Perhaps we were taught or told as children that we weren’t worth much and we went through our lives believing this to one extent or another. That one is a tough nut to crack, yet with time and repetition, we can turn the volume of those ancient voices down or even hit the mute button. Once we realize that those negative messages were less about us and more about the person who planted them, it becomes simpler to let it all fade into the background. While working through all of that, it is key that we do not allow that realization to turn into anger, because that is not productive. Not only that, but we can turn it around and use those experiences to learn how to do better by ourselves and perhaps help others to do the same.

 Please try to remember that a desire to help others does not make their actions, or acceptance of the advice or example your responsibility. A few days ago, I read something to the effect of ‘caring is not the same as carrying’. I’m sure that it wasn’t worded exactly like that, and I do not remember where I read it, but the sentiment is one which automatically stuck with me.

Often, we can trace many of the things we’ve done of which we aren’t proud back to negative programming or events in our earlier years. This doesn’t give us a pass, but it does help us to understand the origins of our feelings and do something to avoid taking similar actions in the future. We should also be a little gentler on ourselves, or less harsh in our self judgements. Why?
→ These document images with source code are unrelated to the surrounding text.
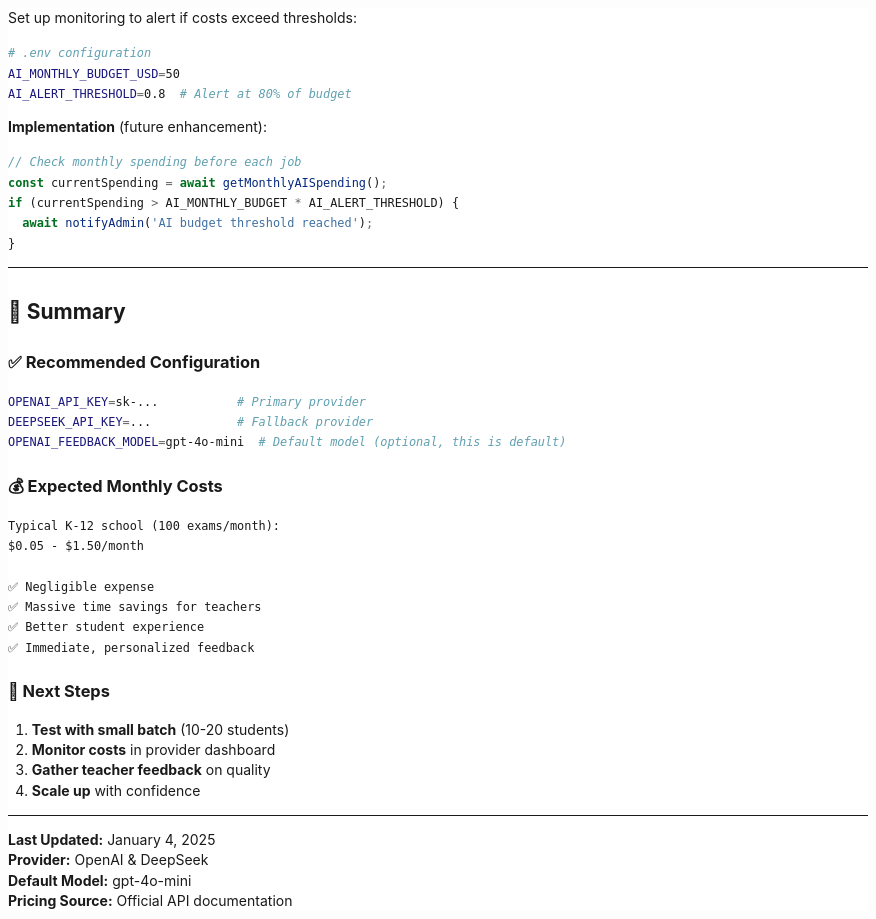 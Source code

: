Set up monitoring to alert if costs exceed thresholds:

```bash
# .env configuration
AI_MONTHLY_BUDGET_USD=50
AI_ALERT_THRESHOLD=0.8  # Alert at 80% of budget
```

**Implementation** (future enhancement):
```typescript
// Check monthly spending before each job
const currentSpending = await getMonthlyAISpending();
if (currentSpending > AI_MONTHLY_BUDGET * AI_ALERT_THRESHOLD) {
  await notifyAdmin('AI budget threshold reached');
}
```

---

## 📝 Summary

### ✅ Recommended Configuration

```bash
OPENAI_API_KEY=sk-...           # Primary provider
DEEPSEEK_API_KEY=...            # Fallback provider
OPENAI_FEEDBACK_MODEL=gpt-4o-mini  # Default model (optional, this is default)
```

### 💰 Expected Monthly Costs

```
Typical K-12 school (100 exams/month):
$0.05 - $1.50/month

✅ Negligible expense
✅ Massive time savings for teachers
✅ Better student experience
✅ Immediate, personalized feedback
```

### 🎯 Next Steps

1. **Test with small batch** (10-20 students)
2. **Monitor costs** in provider dashboard
3. **Gather teacher feedback** on quality
4. **Scale up** with confidence

---

**Last Updated:** January 4, 2025  
**Provider:** OpenAI & DeepSeek  
**Default Model:** gpt-4o-mini  
**Pricing Source:** Official API documentation
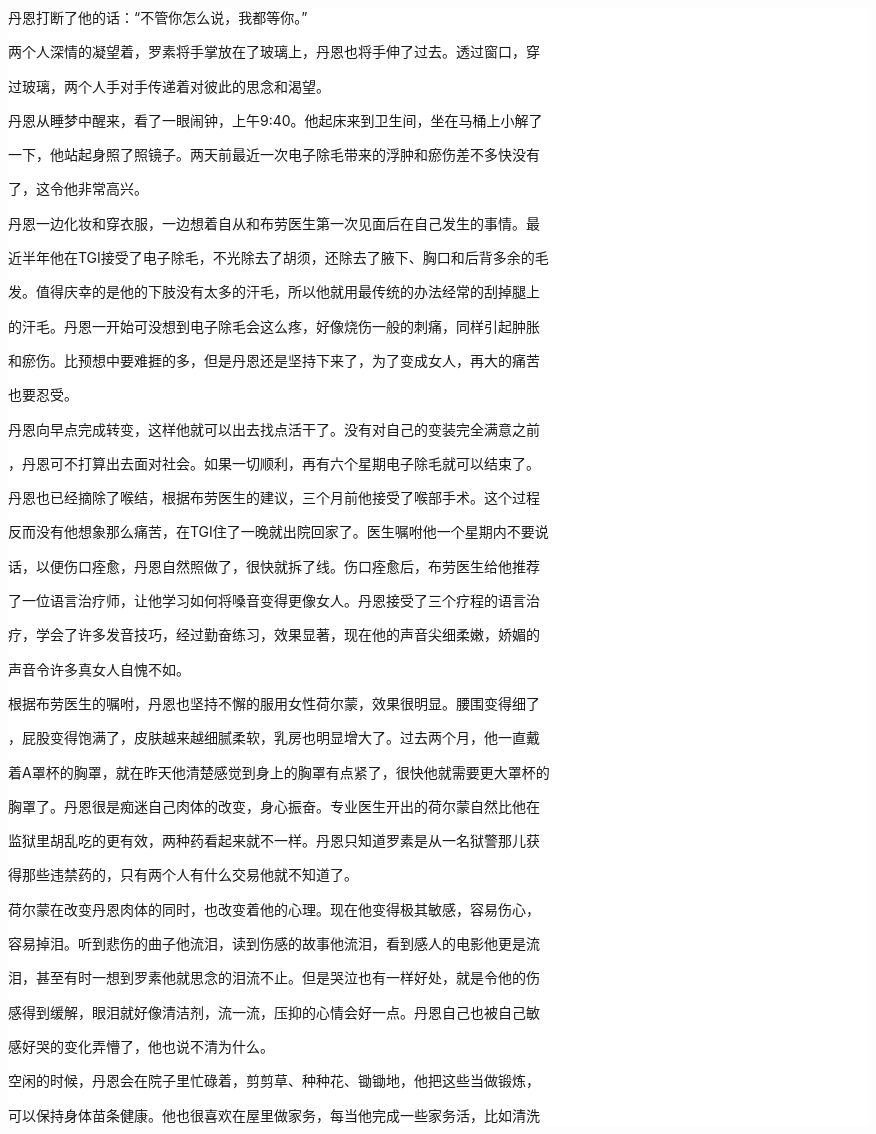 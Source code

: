 丹恩打断了他的话：“不管你怎么说，我都等你。”

两个人深情的凝望着，罗素将手掌放在了玻璃上，丹恩也将手伸了过去。透过窗口，穿

过玻璃，两个人手对手传递着对彼此的思念和渴望。

丹恩从睡梦中醒来，看了一眼闹钟，上午9:40。他起床来到卫生间，坐在马桶上小解了

一下，他站起身照了照镜子。两天前最近一次电子除毛带来的浮肿和瘀伤差不多快没有

了，这令他非常高兴。

丹恩一边化妆和穿衣服，一边想着自从和布劳医生第一次见面后在自己发生的事情。最

近半年他在TGI接受了电子除毛，不光除去了胡须，还除去了腋下、胸口和后背多余的毛

发。值得庆幸的是他的下肢没有太多的汗毛，所以他就用最传统的办法经常的刮掉腿上

的汗毛。丹恩一开始可没想到电子除毛会这么疼，好像烧伤一般的刺痛，同样引起肿胀

和瘀伤。比预想中要难捱的多，但是丹恩还是坚持下来了，为了变成女人，再大的痛苦

也要忍受。

丹恩向早点完成转变，这样他就可以出去找点活干了。没有对自己的变装完全满意之前

，丹恩可不打算出去面对社会。如果一切顺利，再有六个星期电子除毛就可以结束了。

丹恩也已经摘除了喉结，根据布劳医生的建议，三个月前他接受了喉部手术。这个过程

反而没有他想象那么痛苦，在TGI住了一晚就出院回家了。医生嘱咐他一个星期内不要说

话，以便伤口痊愈，丹恩自然照做了，很快就拆了线。伤口痊愈后，布劳医生给他推荐

了一位语言治疗师，让他学习如何将嗓音变得更像女人。丹恩接受了三个疗程的语言治

疗，学会了许多发音技巧，经过勤奋练习，效果显著，现在他的声音尖细柔嫩，娇媚的

声音令许多真女人自愧不如。

根据布劳医生的嘱咐，丹恩也坚持不懈的服用女性荷尔蒙，效果很明显。腰围变得细了

，屁股变得饱满了，皮肤越来越细腻柔软，乳房也明显增大了。过去两个月，他一直戴

着A罩杯的胸罩，就在昨天他清楚感觉到身上的胸罩有点紧了，很快他就需要更大罩杯的

胸罩了。丹恩很是痴迷自己肉体的改变，身心振奋。专业医生开出的荷尔蒙自然比他在

监狱里胡乱吃的更有效，两种药看起来就不一样。丹恩只知道罗素是从一名狱警那儿获

得那些违禁药的，只有两个人有什么交易他就不知道了。

荷尔蒙在改变丹恩肉体的同时，也改变着他的心理。现在他变得极其敏感，容易伤心，

容易掉泪。听到悲伤的曲子他流泪，读到伤感的故事他流泪，看到感人的电影他更是流

泪，甚至有时一想到罗素他就思念的泪流不止。但是哭泣也有一样好处，就是令他的伤

感得到缓解，眼泪就好像清洁剂，流一流，压抑的心情会好一点。丹恩自己也被自己敏

感好哭的变化弄懵了，他也说不清为什么。

空闲的时候，丹恩会在院子里忙碌着，剪剪草、种种花、锄锄地，他把这些当做锻炼，

可以保持身体苗条健康。他也很喜欢在屋里做家务，每当他完成一些家务活，比如清洗
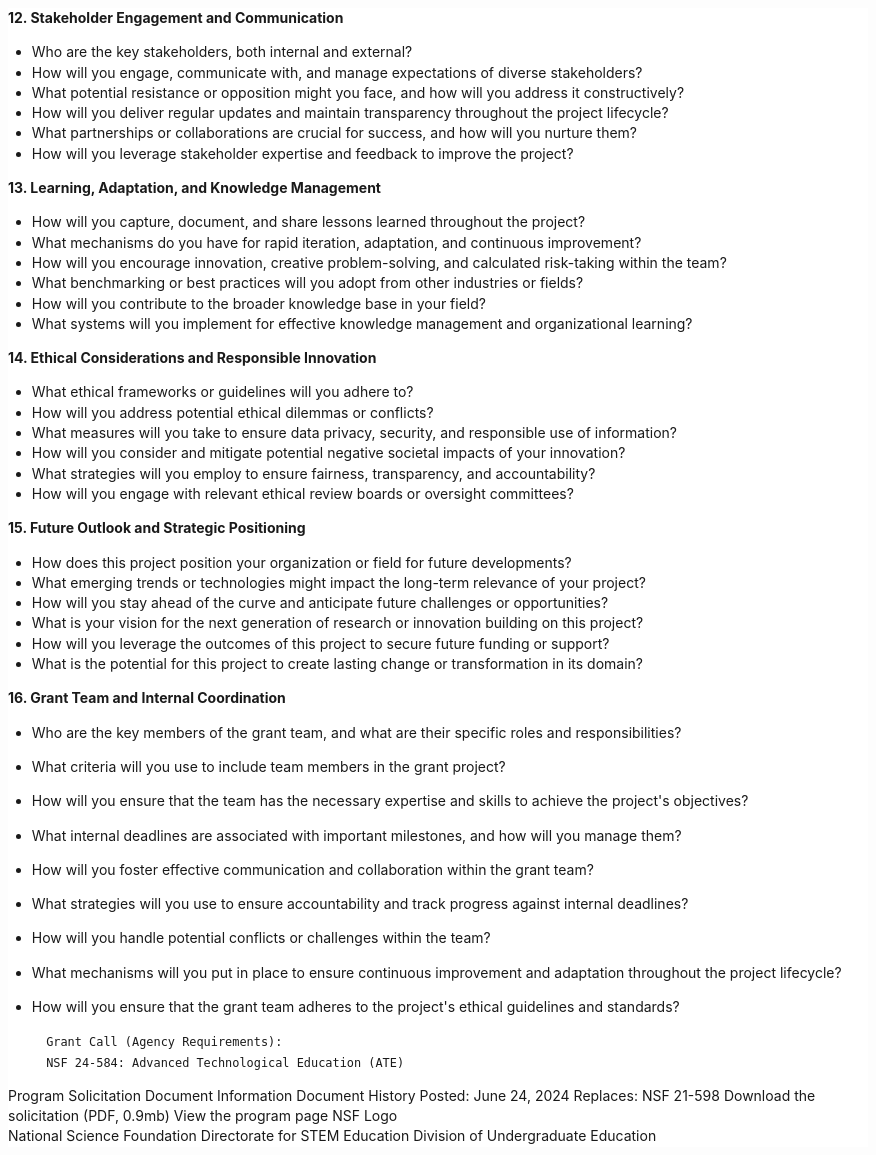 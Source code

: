 **12. Stakeholder Engagement and Communication**
- Who are the key stakeholders, both internal and external?
- How will you engage, communicate with, and manage expectations of diverse stakeholders?
- What potential resistance or opposition might you face, and how will you address it constructively?
- How will you deliver regular updates and maintain transparency throughout the project lifecycle?
- What partnerships or collaborations are crucial for success, and how will you nurture them?
- How will you leverage stakeholder expertise and feedback to improve the project?

**13. Learning, Adaptation, and Knowledge Management**
- How will you capture, document, and share lessons learned throughout the project?
- What mechanisms do you have for rapid iteration, adaptation, and continuous improvement?
- How will you encourage innovation, creative problem-solving, and calculated risk-taking within the team?
- What benchmarking or best practices will you adopt from other industries or fields?
- How will you contribute to the broader knowledge base in your field?
- What systems will you implement for effective knowledge management and organizational learning?

**14. Ethical Considerations and Responsible Innovation**
- What ethical frameworks or guidelines will you adhere to?
- How will you address potential ethical dilemmas or conflicts?
- What measures will you take to ensure data privacy, security, and responsible use of information?
- How will you consider and mitigate potential negative societal impacts of your innovation?
- What strategies will you employ to ensure fairness, transparency, and accountability?
- How will you engage with relevant ethical review boards or oversight committees?

**15. Future Outlook and Strategic Positioning**
- How does this project position your organization or field for future developments?
- What emerging trends or technologies might impact the long-term relevance of your project?
- How will you stay ahead of the curve and anticipate future challenges or opportunities?
- What is your vision for the next generation of research or innovation building on this project?
- How will you leverage the outcomes of this project to secure future funding or support?
- What is the potential for this project to create lasting change or transformation in its domain?

**16. Grant Team and Internal Coordination**
- Who are the key members of the grant team, and what are their specific roles and responsibilities?
- What criteria will you use to include team members in the grant project?
- How will you ensure that the team has the necessary expertise and skills to achieve the project's objectives?
- What internal deadlines are associated with important milestones, and how will you manage them?
- How will you foster effective communication and collaboration within the grant team?
- What strategies will you use to ensure accountability and track progress against internal deadlines?
- How will you handle potential conflicts or challenges within the team?
- What mechanisms will you put in place to ensure continuous improvement and adaptation throughout the project lifecycle?
- How will you ensure that the grant team adheres to the project's ethical guidelines and standards?



        Grant Call (Agency Requirements):
        NSF 24-584: Advanced Technological Education (ATE)
Program Solicitation
Document Information
Document History
Posted: June 24, 2024
Replaces: NSF 21-598
Download the solicitation (PDF, 0.9mb)
View the program page
NSF Logo		
National Science Foundation
Directorate for STEM Education
     Division of Undergraduate Education

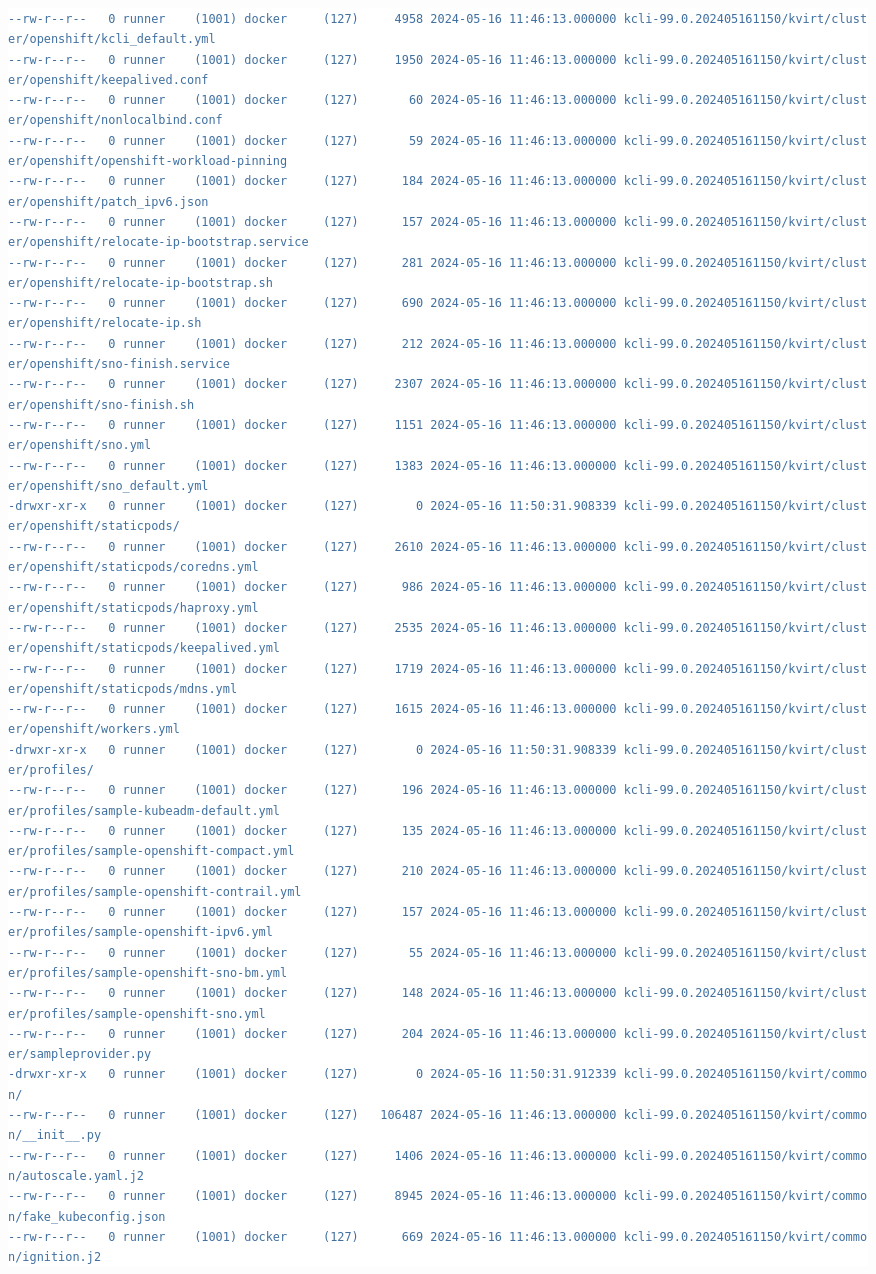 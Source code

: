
 ```diff
--rw-r--r--   0 runner    (1001) docker     (127)     4958 2024-05-16 11:46:13.000000 kcli-99.0.202405161150/kvirt/cluster/openshift/kcli_default.yml
--rw-r--r--   0 runner    (1001) docker     (127)     1950 2024-05-16 11:46:13.000000 kcli-99.0.202405161150/kvirt/cluster/openshift/keepalived.conf
--rw-r--r--   0 runner    (1001) docker     (127)       60 2024-05-16 11:46:13.000000 kcli-99.0.202405161150/kvirt/cluster/openshift/nonlocalbind.conf
--rw-r--r--   0 runner    (1001) docker     (127)       59 2024-05-16 11:46:13.000000 kcli-99.0.202405161150/kvirt/cluster/openshift/openshift-workload-pinning
--rw-r--r--   0 runner    (1001) docker     (127)      184 2024-05-16 11:46:13.000000 kcli-99.0.202405161150/kvirt/cluster/openshift/patch_ipv6.json
--rw-r--r--   0 runner    (1001) docker     (127)      157 2024-05-16 11:46:13.000000 kcli-99.0.202405161150/kvirt/cluster/openshift/relocate-ip-bootstrap.service
--rw-r--r--   0 runner    (1001) docker     (127)      281 2024-05-16 11:46:13.000000 kcli-99.0.202405161150/kvirt/cluster/openshift/relocate-ip-bootstrap.sh
--rw-r--r--   0 runner    (1001) docker     (127)      690 2024-05-16 11:46:13.000000 kcli-99.0.202405161150/kvirt/cluster/openshift/relocate-ip.sh
--rw-r--r--   0 runner    (1001) docker     (127)      212 2024-05-16 11:46:13.000000 kcli-99.0.202405161150/kvirt/cluster/openshift/sno-finish.service
--rw-r--r--   0 runner    (1001) docker     (127)     2307 2024-05-16 11:46:13.000000 kcli-99.0.202405161150/kvirt/cluster/openshift/sno-finish.sh
--rw-r--r--   0 runner    (1001) docker     (127)     1151 2024-05-16 11:46:13.000000 kcli-99.0.202405161150/kvirt/cluster/openshift/sno.yml
--rw-r--r--   0 runner    (1001) docker     (127)     1383 2024-05-16 11:46:13.000000 kcli-99.0.202405161150/kvirt/cluster/openshift/sno_default.yml
-drwxr-xr-x   0 runner    (1001) docker     (127)        0 2024-05-16 11:50:31.908339 kcli-99.0.202405161150/kvirt/cluster/openshift/staticpods/
--rw-r--r--   0 runner    (1001) docker     (127)     2610 2024-05-16 11:46:13.000000 kcli-99.0.202405161150/kvirt/cluster/openshift/staticpods/coredns.yml
--rw-r--r--   0 runner    (1001) docker     (127)      986 2024-05-16 11:46:13.000000 kcli-99.0.202405161150/kvirt/cluster/openshift/staticpods/haproxy.yml
--rw-r--r--   0 runner    (1001) docker     (127)     2535 2024-05-16 11:46:13.000000 kcli-99.0.202405161150/kvirt/cluster/openshift/staticpods/keepalived.yml
--rw-r--r--   0 runner    (1001) docker     (127)     1719 2024-05-16 11:46:13.000000 kcli-99.0.202405161150/kvirt/cluster/openshift/staticpods/mdns.yml
--rw-r--r--   0 runner    (1001) docker     (127)     1615 2024-05-16 11:46:13.000000 kcli-99.0.202405161150/kvirt/cluster/openshift/workers.yml
-drwxr-xr-x   0 runner    (1001) docker     (127)        0 2024-05-16 11:50:31.908339 kcli-99.0.202405161150/kvirt/cluster/profiles/
--rw-r--r--   0 runner    (1001) docker     (127)      196 2024-05-16 11:46:13.000000 kcli-99.0.202405161150/kvirt/cluster/profiles/sample-kubeadm-default.yml
--rw-r--r--   0 runner    (1001) docker     (127)      135 2024-05-16 11:46:13.000000 kcli-99.0.202405161150/kvirt/cluster/profiles/sample-openshift-compact.yml
--rw-r--r--   0 runner    (1001) docker     (127)      210 2024-05-16 11:46:13.000000 kcli-99.0.202405161150/kvirt/cluster/profiles/sample-openshift-contrail.yml
--rw-r--r--   0 runner    (1001) docker     (127)      157 2024-05-16 11:46:13.000000 kcli-99.0.202405161150/kvirt/cluster/profiles/sample-openshift-ipv6.yml
--rw-r--r--   0 runner    (1001) docker     (127)       55 2024-05-16 11:46:13.000000 kcli-99.0.202405161150/kvirt/cluster/profiles/sample-openshift-sno-bm.yml
--rw-r--r--   0 runner    (1001) docker     (127)      148 2024-05-16 11:46:13.000000 kcli-99.0.202405161150/kvirt/cluster/profiles/sample-openshift-sno.yml
--rw-r--r--   0 runner    (1001) docker     (127)      204 2024-05-16 11:46:13.000000 kcli-99.0.202405161150/kvirt/cluster/sampleprovider.py
-drwxr-xr-x   0 runner    (1001) docker     (127)        0 2024-05-16 11:50:31.912339 kcli-99.0.202405161150/kvirt/common/
--rw-r--r--   0 runner    (1001) docker     (127)   106487 2024-05-16 11:46:13.000000 kcli-99.0.202405161150/kvirt/common/__init__.py
--rw-r--r--   0 runner    (1001) docker     (127)     1406 2024-05-16 11:46:13.000000 kcli-99.0.202405161150/kvirt/common/autoscale.yaml.j2
--rw-r--r--   0 runner    (1001) docker     (127)     8945 2024-05-16 11:46:13.000000 kcli-99.0.202405161150/kvirt/common/fake_kubeconfig.json
--rw-r--r--   0 runner    (1001) docker     (127)      669 2024-05-16 11:46:13.000000 kcli-99.0.202405161150/kvirt/common/ignition.j2
```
Because deeply holding onto guilt or shame over past actions or words does not propel us forward into reclaiming our dignity.

So how to we get to that place? Through a process of realizing the untruth in the old beliefs and messages which led to the loss or dimming of our dignity, and making a conscious decision to uncover who we really are. There may be things we’ve done for which there will always be a sense of shame. This doesn’t mean that there is no redemption, or that we are not worthy of having a better life.  Even though we cannot undo or unsay things, we can absolutely give ourselves permission to rise above them from here on out.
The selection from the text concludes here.